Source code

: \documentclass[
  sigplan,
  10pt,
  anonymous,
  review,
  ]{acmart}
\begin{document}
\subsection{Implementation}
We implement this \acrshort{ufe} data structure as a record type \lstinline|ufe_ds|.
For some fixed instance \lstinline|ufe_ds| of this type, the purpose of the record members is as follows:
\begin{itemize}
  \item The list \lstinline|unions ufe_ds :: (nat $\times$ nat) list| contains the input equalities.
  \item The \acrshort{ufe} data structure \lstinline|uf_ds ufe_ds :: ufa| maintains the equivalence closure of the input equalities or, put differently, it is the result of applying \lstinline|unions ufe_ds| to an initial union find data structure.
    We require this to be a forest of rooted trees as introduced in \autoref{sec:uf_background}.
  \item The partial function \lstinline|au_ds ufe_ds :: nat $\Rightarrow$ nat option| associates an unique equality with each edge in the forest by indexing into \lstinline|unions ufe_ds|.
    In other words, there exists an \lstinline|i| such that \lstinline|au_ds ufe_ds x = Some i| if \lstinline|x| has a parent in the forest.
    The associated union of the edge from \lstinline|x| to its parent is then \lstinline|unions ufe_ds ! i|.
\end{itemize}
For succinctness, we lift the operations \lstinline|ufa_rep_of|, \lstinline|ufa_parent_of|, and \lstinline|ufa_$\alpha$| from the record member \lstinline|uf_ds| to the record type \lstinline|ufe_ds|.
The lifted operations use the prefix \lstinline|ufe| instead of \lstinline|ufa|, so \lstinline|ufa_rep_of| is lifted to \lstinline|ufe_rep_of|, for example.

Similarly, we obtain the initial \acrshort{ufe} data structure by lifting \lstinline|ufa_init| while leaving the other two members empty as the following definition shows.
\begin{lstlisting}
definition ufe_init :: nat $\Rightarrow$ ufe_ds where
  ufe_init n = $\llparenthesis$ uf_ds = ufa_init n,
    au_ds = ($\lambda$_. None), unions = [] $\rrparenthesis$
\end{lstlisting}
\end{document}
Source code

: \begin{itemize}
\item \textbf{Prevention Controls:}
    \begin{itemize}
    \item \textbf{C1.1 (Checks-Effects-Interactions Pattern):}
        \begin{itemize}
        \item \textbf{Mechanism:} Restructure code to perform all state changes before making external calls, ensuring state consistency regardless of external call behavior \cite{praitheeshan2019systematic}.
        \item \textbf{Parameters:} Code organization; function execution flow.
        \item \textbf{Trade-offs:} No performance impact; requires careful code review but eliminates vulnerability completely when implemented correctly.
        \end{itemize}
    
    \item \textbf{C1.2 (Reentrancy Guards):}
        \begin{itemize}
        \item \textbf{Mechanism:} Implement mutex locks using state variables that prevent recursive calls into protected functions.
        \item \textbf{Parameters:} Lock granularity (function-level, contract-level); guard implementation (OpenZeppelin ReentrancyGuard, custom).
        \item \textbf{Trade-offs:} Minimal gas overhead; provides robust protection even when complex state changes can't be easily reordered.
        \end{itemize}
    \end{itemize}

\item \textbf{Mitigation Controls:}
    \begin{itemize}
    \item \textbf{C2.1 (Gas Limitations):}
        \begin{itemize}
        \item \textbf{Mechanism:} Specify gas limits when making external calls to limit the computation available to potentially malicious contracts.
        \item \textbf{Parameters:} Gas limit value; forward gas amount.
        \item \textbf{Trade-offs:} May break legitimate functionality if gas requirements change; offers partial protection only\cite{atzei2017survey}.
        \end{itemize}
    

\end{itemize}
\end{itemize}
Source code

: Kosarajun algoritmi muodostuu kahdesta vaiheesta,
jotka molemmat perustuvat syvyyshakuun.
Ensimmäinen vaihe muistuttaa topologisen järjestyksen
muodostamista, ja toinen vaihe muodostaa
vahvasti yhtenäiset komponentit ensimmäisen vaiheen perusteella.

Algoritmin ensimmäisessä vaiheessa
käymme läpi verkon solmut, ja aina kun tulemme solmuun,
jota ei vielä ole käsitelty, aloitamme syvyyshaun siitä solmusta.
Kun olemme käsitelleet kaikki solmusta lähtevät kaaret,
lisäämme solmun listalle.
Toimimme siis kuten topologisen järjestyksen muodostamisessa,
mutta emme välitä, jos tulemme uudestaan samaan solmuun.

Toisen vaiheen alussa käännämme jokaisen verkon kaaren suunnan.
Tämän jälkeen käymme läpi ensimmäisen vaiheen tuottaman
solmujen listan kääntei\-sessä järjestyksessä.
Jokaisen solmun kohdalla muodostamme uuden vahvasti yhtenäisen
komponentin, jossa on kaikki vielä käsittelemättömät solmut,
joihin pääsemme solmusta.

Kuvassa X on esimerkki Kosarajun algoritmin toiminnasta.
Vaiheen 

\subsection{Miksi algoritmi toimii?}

········

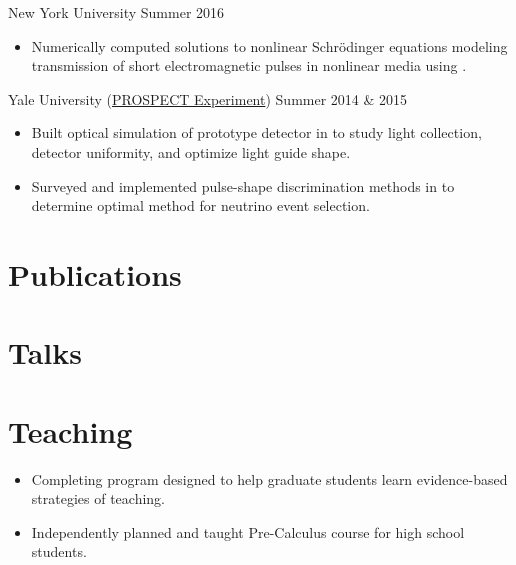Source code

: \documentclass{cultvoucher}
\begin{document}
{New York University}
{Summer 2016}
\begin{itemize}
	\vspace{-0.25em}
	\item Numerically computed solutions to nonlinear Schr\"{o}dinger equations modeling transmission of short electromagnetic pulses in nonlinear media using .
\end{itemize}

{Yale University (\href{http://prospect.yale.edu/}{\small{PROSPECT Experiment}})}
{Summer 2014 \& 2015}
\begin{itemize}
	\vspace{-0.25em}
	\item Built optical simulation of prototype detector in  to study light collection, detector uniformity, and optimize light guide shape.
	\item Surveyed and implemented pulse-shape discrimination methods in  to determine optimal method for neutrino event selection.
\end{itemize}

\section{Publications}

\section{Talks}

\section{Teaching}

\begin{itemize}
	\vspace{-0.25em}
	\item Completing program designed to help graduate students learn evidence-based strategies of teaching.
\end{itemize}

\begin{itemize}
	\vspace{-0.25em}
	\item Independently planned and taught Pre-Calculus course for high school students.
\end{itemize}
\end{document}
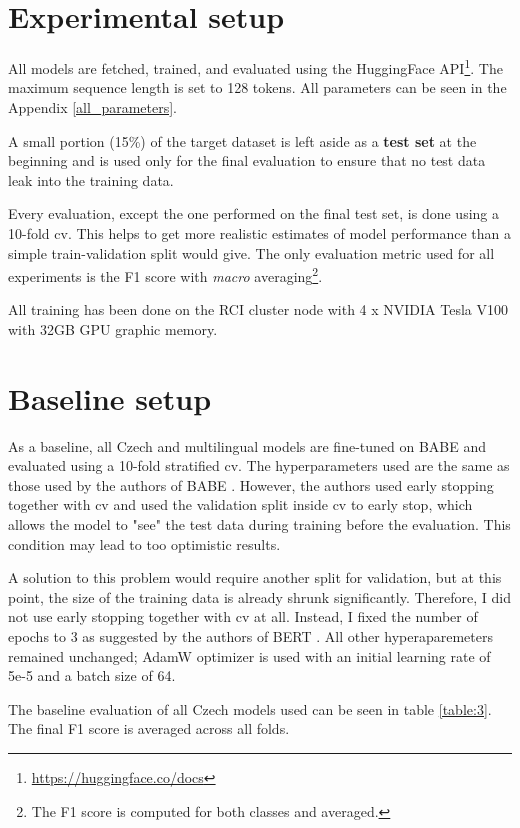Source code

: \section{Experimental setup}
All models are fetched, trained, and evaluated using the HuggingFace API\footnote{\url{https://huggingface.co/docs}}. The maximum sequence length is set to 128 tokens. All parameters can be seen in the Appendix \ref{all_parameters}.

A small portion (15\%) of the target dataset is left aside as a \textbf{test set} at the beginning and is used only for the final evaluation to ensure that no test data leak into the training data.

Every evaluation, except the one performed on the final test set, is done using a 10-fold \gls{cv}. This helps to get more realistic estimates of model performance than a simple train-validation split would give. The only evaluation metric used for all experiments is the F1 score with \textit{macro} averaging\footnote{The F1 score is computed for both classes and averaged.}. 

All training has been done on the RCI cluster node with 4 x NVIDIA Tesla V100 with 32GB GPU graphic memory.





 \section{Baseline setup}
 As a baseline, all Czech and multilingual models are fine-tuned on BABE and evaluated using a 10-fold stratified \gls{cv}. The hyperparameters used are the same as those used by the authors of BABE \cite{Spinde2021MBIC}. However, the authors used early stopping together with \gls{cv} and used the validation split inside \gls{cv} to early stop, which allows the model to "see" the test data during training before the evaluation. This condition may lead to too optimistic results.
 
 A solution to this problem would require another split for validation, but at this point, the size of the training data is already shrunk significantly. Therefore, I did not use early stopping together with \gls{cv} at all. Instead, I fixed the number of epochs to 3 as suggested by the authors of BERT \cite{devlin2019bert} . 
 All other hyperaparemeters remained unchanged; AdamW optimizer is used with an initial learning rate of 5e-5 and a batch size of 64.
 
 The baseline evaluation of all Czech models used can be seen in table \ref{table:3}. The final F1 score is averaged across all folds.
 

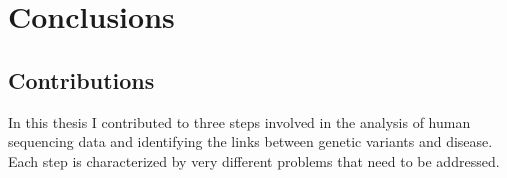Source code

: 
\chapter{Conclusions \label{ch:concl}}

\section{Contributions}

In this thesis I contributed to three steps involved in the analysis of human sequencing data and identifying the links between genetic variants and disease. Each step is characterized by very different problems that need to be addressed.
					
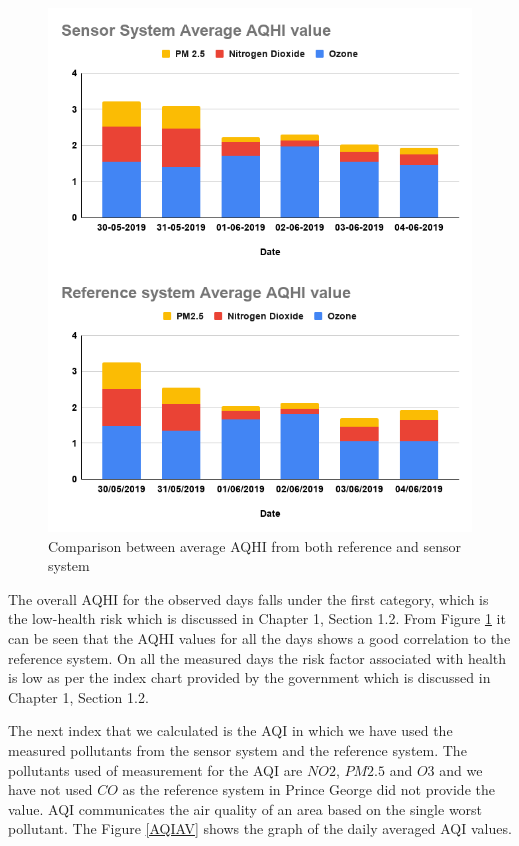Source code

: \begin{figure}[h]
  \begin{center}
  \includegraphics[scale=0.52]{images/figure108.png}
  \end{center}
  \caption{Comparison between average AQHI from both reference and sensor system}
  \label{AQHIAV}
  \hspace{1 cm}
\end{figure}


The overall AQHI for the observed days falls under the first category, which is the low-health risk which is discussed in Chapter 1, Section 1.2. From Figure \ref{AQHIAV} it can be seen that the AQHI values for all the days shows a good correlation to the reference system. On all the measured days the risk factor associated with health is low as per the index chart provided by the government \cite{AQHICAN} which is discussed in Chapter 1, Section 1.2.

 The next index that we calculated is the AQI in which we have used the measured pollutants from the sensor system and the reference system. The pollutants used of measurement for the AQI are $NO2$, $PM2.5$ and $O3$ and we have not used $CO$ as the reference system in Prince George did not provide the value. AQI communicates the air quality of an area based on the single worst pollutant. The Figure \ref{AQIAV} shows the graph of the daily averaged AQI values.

········

● TASK STATEMENT
Filter the listing for the word "early" and copy each line that has it.

● YOUR SOLUTION
 As a baseline, all Czech and multilingual models are fine-tuned on BABE and evaluated using a 10-fold stratified \gls{cv}. The hyperparameters used are the same as those used by the authors of BABE \cite{Spinde2021MBIC}. However, the authors used early stopping together with \gls{cv} and used the validation split inside \gls{cv} to early stop, which allows the model to "see" the test data during training before the evaluation. This condition may lead to too optimistic results.
 A solution to this problem would require another split for validation, but at this point, the size of the training data is already shrunk significantly. Therefore, I did not use early stopping together with \gls{cv} at all. Instead, I fixed the number of epochs to 3 as suggested by the authors of BERT \cite{devlin2019bert} . 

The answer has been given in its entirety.